What this task involves
Search the records below for "doubanio"; copy each line that has it.

[Dataset entries]
========================

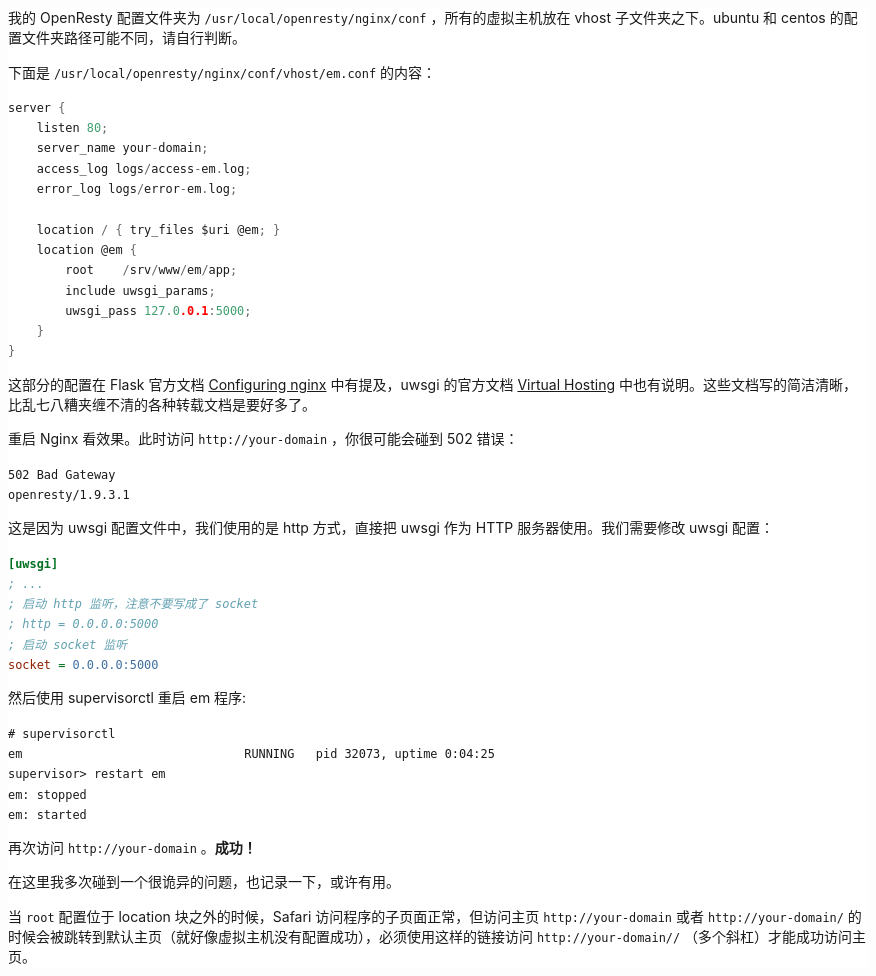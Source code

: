 我的 OpenResty 配置文件夹为 `/usr/local/openresty/nginx/conf` ，所有的虚拟主机放在 vhost 子文件夹之下。ubuntu 和 centos 的配置文件夹路径可能不同，请自行判断。

下面是 `/usr/local/openresty/nginx/conf/vhost/em.conf` 的内容：

``` c
server {
    listen 80;
    server_name your-domain;
	access_log logs/access-em.log;
	error_log logs/error-em.log;

    location / { try_files $uri @em; }
    location @em {
		root    /srv/www/em/app;
		include uwsgi_params;
		uwsgi_pass 127.0.0.1:5000;
    }
}
```

这部分的配置在 Flask 官方文档 [Configuring nginx][17] 中有提及，uwsgi 的官方文档 [Virtual Hosting][18] 中也有说明。这些文档写的简洁清晰，比乱七八糟夹缠不清的各种转载文档是要好多了。

重启 Nginx 看效果。此时访问 `http://your-domain` ，你很可能会碰到 502 错误：

```
502 Bad Gateway
openresty/1.9.3.1
```

这是因为 uwsgi 配置文件中，我们使用的是 http 方式，直接把 uwsgi 作为 HTTP 服务器使用。我们需要修改 uwsgi 配置：


``` ini
[uwsgi]
; ...
; 启动 http 监听，注意不要写成了 socket
; http = 0.0.0.0:5000
; 启动 socket 监听
socket = 0.0.0.0:5000
```

然后使用 supervisorctl 重启 em 程序:

``` shell
# supervisorctl                             
em                               RUNNING   pid 32073, uptime 0:04:25
supervisor> restart em
em: stopped
em: started
```

再次访问 `http://your-domain` 。**成功！**

在这里我多次碰到一个很诡异的问题，也记录一下，或许有用。

当 `root` 配置位于 location 块之外的时候，Safari 访问程序的子页面正常，但访问主页 `http://your-domain` 或者 `http://your-domain/` 的时候会被跳转到默认主页（就好像虚拟主机没有配置成功），必须使用这样的链接访问 `http://your-domain//` （多个斜杠）才能成功访问主页。


[1]: http://blog.zengrong.net/post/2167.html
[2]: http://supervisord.org
[3]: http://supervisord.org/running.html#running-supervisord-automatically-on-startup
[4]: https://github.com/Supervisor/initscripts
[5]: http://supervisord.org/introduction.html#overview
[6]: http://pypi.doubanio.com/simple/pip/
[7]: http://pypi.doubanio.com/simple/setuptools/
[8]: http://blog.zengrong.net/post/2374.html
[9]: http://blog.zengrong.net/post/2169.html
[10]: http://askubuntu.com/questions/524028/how-can-i-install-python-dev-off-apt-get
[11]: https://ubuntuforums.org/showthread.php?t=1216379
[12]: https://www.zhihu.com/question/20092756
[13]: http://blog.zengrong.net/post/2360.html
[14]: http://uwsgi-docs.readthedocs.io/en/latest/Options.html#home
[15]: http://uwsgi-docs.readthedocs.io/en/latest/Options.html#wsgi-file
[16]: http://blog.zengrong.net/post/2229.html
[17]: http://flask.pocoo.org/docs/0.11/deploying/uwsgi/#configuring-nginx
[18]: http://uwsgi-docs.readthedocs.io/en/latest/Nginx.html#virtual-hosting
[19]: http://blog.zengrong.net/post/2614.html
[20]: http://blog.zengrong.net/post/2630.html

========================

Solved exercise
[6]: http://pypi.doubanio.com/simple/pip/
[7]: http://pypi.doubanio.com/simple/setuptools/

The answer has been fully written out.